In the records that follow, show each line where the word "police" is present.
□ □ □ □ □ □ □
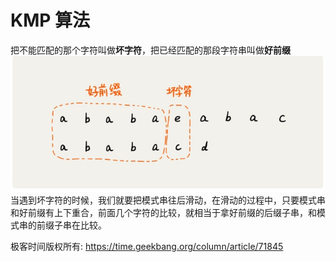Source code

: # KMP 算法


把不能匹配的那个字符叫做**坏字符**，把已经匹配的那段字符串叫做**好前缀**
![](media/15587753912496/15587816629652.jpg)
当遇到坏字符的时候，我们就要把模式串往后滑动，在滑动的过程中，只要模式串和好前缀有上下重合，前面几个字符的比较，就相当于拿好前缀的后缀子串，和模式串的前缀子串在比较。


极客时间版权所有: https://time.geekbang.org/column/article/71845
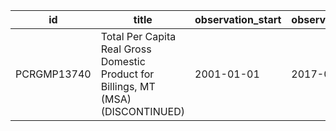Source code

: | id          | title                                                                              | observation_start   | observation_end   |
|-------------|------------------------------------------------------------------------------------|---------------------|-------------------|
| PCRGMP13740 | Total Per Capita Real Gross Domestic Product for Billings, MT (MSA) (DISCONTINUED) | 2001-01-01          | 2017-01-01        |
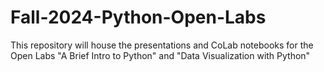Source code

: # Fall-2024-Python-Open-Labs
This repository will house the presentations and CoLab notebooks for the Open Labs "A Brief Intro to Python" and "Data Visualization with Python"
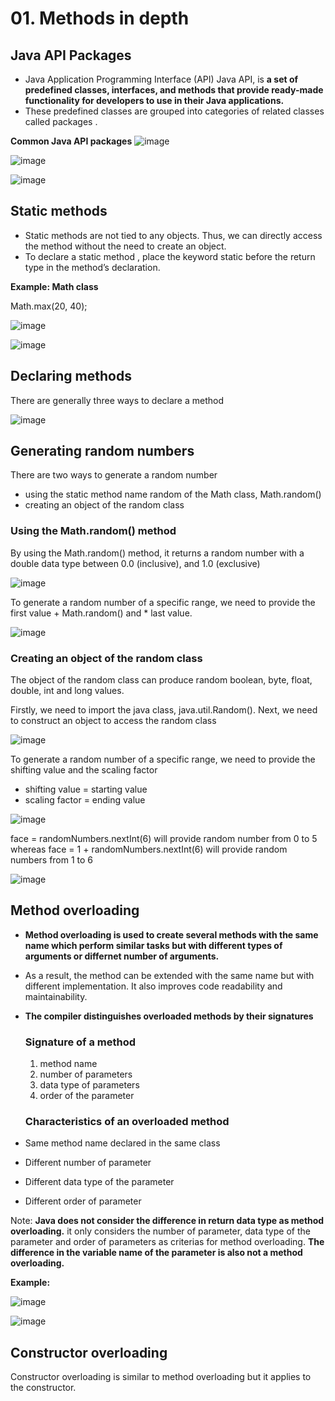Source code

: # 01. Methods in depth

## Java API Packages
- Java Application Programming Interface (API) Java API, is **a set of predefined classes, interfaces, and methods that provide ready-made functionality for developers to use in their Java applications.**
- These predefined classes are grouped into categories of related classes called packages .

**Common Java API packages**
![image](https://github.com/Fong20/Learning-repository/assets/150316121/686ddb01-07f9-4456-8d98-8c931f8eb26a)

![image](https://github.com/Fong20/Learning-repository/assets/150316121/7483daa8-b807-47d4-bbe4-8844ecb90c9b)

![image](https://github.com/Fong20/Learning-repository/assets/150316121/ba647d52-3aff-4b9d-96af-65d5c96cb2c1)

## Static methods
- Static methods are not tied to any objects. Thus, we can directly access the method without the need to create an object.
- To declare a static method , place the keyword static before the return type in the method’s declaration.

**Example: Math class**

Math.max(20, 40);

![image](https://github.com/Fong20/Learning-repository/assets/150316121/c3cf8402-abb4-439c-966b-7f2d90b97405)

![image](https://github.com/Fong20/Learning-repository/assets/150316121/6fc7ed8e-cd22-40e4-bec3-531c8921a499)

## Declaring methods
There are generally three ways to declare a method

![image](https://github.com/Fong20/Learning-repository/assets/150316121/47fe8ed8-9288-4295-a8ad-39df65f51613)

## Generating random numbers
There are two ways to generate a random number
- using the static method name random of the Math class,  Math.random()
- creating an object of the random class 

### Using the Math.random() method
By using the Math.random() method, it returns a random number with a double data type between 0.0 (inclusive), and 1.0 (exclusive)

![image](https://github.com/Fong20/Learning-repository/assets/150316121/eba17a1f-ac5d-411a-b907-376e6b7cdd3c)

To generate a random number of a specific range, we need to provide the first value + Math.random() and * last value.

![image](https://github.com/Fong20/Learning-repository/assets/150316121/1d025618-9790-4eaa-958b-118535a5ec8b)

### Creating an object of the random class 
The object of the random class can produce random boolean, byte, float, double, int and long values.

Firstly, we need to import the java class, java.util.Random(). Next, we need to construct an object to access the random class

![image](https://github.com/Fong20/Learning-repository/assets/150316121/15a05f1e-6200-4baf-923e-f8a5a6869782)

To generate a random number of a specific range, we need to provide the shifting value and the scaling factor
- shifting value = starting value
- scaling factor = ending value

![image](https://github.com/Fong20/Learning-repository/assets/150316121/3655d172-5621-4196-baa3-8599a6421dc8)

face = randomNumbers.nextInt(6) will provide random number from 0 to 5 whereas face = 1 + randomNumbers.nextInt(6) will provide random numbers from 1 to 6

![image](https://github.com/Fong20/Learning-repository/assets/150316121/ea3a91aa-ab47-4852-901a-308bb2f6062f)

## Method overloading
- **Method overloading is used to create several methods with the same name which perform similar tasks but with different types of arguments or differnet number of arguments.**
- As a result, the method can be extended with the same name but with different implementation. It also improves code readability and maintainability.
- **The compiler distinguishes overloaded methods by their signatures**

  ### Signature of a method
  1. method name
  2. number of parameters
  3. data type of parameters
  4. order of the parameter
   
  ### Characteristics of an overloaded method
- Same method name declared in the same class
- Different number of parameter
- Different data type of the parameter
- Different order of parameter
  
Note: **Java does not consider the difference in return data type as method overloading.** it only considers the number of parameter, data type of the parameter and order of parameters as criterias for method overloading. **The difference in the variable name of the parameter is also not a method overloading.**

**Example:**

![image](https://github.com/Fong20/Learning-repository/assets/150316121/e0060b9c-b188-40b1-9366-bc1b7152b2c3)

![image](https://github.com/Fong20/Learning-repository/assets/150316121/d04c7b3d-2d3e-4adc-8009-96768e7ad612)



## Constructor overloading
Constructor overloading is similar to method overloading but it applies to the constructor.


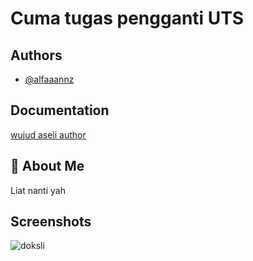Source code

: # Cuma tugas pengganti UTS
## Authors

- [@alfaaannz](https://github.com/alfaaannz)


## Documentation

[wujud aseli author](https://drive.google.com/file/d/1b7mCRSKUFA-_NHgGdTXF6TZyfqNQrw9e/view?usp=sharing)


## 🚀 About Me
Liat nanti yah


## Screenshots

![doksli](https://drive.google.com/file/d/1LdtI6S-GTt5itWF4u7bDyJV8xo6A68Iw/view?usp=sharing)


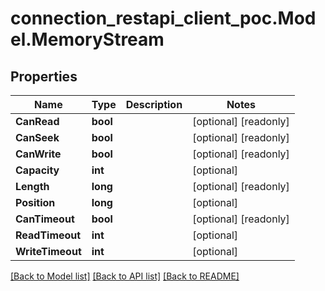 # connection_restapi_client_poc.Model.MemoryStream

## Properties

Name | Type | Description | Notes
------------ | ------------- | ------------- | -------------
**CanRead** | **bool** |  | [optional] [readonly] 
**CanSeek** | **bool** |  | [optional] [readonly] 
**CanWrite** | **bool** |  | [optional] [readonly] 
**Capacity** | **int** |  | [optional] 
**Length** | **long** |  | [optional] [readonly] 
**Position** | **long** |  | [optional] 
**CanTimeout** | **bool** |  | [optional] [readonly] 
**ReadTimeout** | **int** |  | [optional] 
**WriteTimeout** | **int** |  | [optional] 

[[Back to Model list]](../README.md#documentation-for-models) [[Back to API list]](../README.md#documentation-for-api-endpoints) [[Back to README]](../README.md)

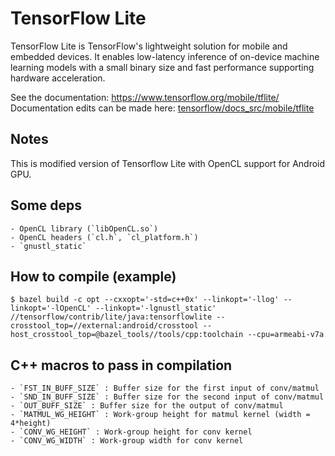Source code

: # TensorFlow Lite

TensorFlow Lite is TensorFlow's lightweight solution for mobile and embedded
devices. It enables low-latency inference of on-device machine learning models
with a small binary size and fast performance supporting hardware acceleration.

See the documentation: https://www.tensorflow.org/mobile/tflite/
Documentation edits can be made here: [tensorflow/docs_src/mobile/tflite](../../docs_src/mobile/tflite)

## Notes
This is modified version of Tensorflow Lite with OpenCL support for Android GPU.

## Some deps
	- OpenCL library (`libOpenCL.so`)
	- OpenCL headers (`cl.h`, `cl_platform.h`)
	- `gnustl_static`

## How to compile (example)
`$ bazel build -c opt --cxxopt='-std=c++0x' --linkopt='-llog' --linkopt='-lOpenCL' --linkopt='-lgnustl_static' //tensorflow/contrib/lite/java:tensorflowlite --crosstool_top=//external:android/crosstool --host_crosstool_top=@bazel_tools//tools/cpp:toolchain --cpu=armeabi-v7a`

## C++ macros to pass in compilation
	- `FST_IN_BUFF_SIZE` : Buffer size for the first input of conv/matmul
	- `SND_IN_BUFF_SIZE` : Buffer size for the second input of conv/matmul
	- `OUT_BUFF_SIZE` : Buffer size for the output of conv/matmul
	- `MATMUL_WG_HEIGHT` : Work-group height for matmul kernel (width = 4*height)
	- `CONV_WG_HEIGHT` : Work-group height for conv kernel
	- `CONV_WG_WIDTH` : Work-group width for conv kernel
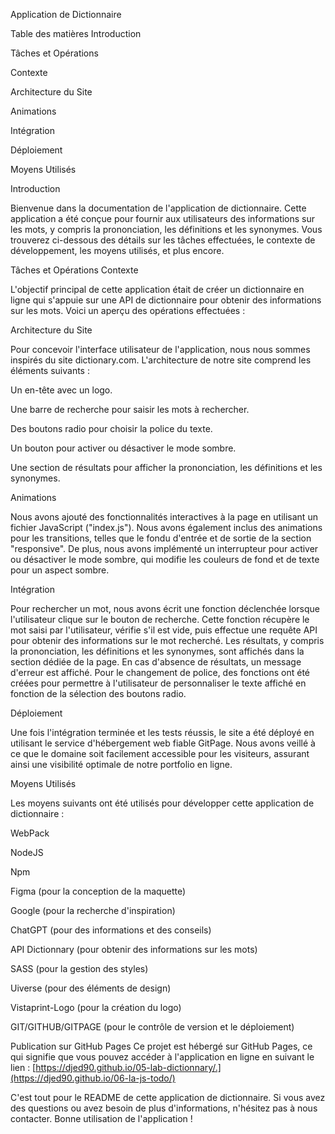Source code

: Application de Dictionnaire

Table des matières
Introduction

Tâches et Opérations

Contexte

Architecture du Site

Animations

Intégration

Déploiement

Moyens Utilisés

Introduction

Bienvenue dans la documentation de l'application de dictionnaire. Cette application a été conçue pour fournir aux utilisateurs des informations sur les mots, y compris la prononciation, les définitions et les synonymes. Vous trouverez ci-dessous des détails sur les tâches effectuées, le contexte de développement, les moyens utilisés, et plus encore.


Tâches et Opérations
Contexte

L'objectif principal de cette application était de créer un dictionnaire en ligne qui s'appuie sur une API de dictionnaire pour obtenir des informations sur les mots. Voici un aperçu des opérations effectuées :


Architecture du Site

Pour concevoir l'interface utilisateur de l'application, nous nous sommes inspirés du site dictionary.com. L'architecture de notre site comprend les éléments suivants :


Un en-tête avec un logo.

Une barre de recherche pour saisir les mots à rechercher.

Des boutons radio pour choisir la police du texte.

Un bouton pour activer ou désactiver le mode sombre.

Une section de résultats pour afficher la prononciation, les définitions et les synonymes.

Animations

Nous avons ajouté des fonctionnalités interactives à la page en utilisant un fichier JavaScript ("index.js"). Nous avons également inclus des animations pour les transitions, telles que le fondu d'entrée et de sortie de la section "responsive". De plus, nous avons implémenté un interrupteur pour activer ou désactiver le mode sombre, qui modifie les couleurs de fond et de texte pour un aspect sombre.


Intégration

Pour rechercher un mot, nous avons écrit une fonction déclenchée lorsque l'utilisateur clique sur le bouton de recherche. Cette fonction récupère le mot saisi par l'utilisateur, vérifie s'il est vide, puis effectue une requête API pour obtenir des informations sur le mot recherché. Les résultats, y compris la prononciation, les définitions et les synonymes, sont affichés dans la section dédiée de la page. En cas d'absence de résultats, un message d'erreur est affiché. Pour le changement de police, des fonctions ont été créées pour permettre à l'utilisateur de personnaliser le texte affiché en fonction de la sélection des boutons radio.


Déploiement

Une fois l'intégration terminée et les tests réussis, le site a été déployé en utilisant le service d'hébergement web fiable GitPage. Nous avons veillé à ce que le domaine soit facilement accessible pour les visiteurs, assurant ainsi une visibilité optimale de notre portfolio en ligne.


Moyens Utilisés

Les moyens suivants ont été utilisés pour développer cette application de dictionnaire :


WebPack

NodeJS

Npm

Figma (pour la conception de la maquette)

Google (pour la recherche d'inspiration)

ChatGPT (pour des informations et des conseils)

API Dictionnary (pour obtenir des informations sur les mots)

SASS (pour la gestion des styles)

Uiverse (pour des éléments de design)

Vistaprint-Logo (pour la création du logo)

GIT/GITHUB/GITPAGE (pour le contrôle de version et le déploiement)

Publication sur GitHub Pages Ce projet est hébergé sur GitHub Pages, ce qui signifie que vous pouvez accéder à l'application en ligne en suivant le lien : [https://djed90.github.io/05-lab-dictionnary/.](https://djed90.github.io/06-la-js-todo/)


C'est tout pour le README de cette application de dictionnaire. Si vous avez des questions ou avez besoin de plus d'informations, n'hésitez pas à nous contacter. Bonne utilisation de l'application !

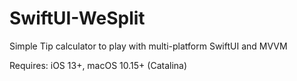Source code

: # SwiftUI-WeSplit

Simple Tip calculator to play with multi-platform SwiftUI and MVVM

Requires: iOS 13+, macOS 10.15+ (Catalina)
□ □ □ □ □ □ □
Response for this exercise:
Des boutons radio pour choisir la police du texte.
Pour rechercher un mot, nous avons écrit une fonction déclenchée lorsque l'utilisateur clique sur le bouton de recherche. Cette fonction récupère le mot saisi par l'utilisateur, vérifie s'il est vide, puis effectue une requête API pour obtenir des informations sur le mot recherché. Les résultats, y compris la prononciation, les définitions et les synonymes, sont affichés dans la section dédiée de la page. En cas d'absence de résultats, un message d'erreur est affiché. Pour le changement de police, des fonctions ont été créées pour permettre à l'utilisateur de personnaliser le texte affiché en fonction de la sélection des boutons radio.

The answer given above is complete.